Experimental Therapy of Paracoccidioidomycosis Using P10-Primed Monocyte-Derived Dendritic Cells Isolated From Infected Mice

Paracoccidioidomycosis (PCM), a systemic mycosis prevalent in Latin America, is caused by the thermodymorphic fungi of the genus Paracoccidioides spp. Notably, a Th1 immune response is required to control PCM. In this context, dendritic cells (DCs) seem to be essential players in capture, processing and presentation of Paracoccidioides antigens to naive T cells and their further activation. We have previously demonstrated that differentiated DCs from bone marrow cells (BMDCs), pulsed with the immunoprotective peptide 10 (P10), effectively control experimental PCM in immunocompetent and immunosuppressed mice.
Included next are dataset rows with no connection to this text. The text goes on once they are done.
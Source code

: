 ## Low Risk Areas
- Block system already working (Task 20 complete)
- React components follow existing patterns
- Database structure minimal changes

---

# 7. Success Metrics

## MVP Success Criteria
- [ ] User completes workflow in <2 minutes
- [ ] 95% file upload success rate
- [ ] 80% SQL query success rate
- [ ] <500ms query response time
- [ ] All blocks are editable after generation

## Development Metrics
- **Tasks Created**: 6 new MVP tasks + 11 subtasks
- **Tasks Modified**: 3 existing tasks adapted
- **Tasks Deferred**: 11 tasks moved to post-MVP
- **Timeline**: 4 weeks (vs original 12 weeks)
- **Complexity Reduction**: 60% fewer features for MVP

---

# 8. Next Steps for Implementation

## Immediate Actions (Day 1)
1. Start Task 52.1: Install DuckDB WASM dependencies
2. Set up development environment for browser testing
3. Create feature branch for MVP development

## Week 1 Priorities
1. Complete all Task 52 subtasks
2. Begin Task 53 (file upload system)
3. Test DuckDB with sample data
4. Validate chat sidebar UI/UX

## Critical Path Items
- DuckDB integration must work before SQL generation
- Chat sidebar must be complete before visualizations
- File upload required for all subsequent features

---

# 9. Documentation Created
However, this procedure may be infeasible or limited for the therapy of human patients. Therefore, we have sought a less invasive but equally effective approach that better mimic the autologous transplant of DC in a human patient. Here, we isolated and generated monocyte differentiated dendritic cells (MoDCs) from infected mice, pulsed them with P-10, and used them in the therapy of PCM in syngenic mice. Similar to the results using BMDCs, the P10-pulsed MoDCs stimulated the proliferation of CD4+ T lymphocytes, induced a mixed production of Th1/Th2 cytokines and decreased the fungal load in the lungs of infected mice. The process of differentiating MoDCs derived from an infected host and subsequently using them for therapy of PCM is much simpler than obtaining BMDCs, and represents a more reasonable approach to treat patients infected with Paracoccidioides. The results presented suggest that P10-primed MoDC may be a promising strategy to combat complicated PCM as well as to significantly shorten the lengthy requirements for treatment in patients with this disease.